▶ **SOURCE RECORDS**:
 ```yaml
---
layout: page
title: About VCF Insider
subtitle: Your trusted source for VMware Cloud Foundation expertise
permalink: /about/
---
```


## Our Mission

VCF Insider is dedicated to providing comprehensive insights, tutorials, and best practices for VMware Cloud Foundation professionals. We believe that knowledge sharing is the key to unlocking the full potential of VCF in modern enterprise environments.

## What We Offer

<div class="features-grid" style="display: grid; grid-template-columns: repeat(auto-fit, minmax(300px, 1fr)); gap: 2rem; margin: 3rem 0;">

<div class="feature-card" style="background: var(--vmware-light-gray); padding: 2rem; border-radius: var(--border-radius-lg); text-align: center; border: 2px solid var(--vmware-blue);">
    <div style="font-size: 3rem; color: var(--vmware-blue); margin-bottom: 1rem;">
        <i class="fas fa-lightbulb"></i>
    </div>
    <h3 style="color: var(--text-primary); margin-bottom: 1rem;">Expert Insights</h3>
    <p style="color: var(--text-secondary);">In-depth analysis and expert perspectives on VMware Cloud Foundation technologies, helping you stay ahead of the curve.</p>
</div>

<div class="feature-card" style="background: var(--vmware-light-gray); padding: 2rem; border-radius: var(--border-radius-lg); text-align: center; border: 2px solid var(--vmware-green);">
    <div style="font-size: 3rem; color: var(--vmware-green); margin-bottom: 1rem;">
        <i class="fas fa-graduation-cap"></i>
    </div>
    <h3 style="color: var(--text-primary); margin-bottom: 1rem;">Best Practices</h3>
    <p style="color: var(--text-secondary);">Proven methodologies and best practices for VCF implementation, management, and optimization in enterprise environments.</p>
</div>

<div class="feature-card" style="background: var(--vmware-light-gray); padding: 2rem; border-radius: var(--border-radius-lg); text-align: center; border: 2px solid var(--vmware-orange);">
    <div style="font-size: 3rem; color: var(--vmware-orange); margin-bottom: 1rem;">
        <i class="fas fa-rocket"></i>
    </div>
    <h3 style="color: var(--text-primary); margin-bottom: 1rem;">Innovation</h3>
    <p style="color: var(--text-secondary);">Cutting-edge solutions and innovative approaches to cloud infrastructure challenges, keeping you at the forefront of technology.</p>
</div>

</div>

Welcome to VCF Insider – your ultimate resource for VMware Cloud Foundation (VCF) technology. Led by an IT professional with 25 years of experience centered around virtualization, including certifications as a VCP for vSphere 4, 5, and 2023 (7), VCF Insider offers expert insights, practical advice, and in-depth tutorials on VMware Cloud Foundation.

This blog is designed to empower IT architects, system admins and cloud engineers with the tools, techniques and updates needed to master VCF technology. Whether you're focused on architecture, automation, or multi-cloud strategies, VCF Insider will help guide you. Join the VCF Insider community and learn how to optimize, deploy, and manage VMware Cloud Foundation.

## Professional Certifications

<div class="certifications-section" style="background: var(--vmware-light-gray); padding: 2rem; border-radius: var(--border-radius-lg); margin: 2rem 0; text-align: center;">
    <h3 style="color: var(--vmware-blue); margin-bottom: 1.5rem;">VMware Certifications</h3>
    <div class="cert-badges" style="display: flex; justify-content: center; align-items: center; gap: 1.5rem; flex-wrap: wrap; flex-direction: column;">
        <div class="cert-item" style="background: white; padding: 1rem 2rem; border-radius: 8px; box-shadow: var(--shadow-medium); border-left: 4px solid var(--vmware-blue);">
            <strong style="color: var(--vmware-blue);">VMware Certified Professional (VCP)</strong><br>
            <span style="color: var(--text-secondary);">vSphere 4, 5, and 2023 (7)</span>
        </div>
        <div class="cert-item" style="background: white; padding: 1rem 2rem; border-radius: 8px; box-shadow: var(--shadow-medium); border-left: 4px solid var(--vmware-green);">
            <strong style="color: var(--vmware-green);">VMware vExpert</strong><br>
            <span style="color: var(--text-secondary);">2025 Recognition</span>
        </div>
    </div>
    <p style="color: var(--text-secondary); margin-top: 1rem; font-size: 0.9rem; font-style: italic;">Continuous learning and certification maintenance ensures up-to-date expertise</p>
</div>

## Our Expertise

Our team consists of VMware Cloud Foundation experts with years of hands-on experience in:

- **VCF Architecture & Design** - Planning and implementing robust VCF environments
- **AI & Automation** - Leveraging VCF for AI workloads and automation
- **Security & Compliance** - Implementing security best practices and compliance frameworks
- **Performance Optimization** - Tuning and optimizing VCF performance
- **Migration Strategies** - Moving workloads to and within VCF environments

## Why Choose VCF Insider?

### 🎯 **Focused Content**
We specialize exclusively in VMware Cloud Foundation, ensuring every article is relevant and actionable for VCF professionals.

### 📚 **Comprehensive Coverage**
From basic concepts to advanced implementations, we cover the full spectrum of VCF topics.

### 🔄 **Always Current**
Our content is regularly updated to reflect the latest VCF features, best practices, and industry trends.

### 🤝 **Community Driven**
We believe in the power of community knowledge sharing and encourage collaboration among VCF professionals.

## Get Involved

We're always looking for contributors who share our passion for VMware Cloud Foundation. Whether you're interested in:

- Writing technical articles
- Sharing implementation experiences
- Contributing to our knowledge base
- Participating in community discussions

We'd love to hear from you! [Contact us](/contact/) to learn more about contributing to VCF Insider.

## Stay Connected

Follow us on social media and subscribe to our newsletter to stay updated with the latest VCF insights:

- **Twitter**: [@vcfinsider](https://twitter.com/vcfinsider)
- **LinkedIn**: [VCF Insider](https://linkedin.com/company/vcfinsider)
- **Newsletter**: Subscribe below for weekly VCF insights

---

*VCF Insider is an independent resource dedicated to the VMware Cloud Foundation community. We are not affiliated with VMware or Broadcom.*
--
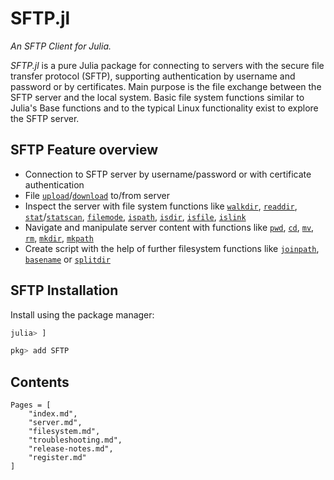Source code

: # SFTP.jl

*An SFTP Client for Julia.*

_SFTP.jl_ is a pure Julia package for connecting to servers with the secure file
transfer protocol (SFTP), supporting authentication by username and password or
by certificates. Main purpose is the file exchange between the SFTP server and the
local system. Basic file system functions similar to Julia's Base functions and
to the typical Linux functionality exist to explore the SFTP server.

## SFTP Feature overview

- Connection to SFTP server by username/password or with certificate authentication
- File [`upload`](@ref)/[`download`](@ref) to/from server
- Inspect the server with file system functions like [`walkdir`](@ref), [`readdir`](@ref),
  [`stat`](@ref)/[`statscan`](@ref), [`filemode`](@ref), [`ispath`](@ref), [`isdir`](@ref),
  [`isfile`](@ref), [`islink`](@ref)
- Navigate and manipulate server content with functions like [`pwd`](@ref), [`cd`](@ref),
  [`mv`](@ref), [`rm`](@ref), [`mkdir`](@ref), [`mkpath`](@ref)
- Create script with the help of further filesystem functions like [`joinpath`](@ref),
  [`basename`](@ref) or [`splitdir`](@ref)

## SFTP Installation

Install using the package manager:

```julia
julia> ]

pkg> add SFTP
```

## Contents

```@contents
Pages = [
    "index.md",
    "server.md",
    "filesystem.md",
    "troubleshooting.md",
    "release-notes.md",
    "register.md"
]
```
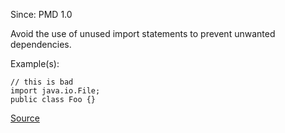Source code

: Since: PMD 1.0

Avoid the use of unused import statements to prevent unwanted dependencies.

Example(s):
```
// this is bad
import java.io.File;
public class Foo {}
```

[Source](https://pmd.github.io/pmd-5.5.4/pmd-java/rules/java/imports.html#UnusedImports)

▶ **ABOUT THIS EXERCISE**: Go through the records above. Copy each line in which the string "orange" appears.

▶ **ANSWER BOX**:
<div class="feature-card" style="background: var(--vmware-light-gray); padding: 2rem; border-radius: var(--border-radius-lg); text-align: center; border: 2px solid var(--vmware-orange);">
    <div style="font-size: 3rem; color: var(--vmware-orange); margin-bottom: 1rem;">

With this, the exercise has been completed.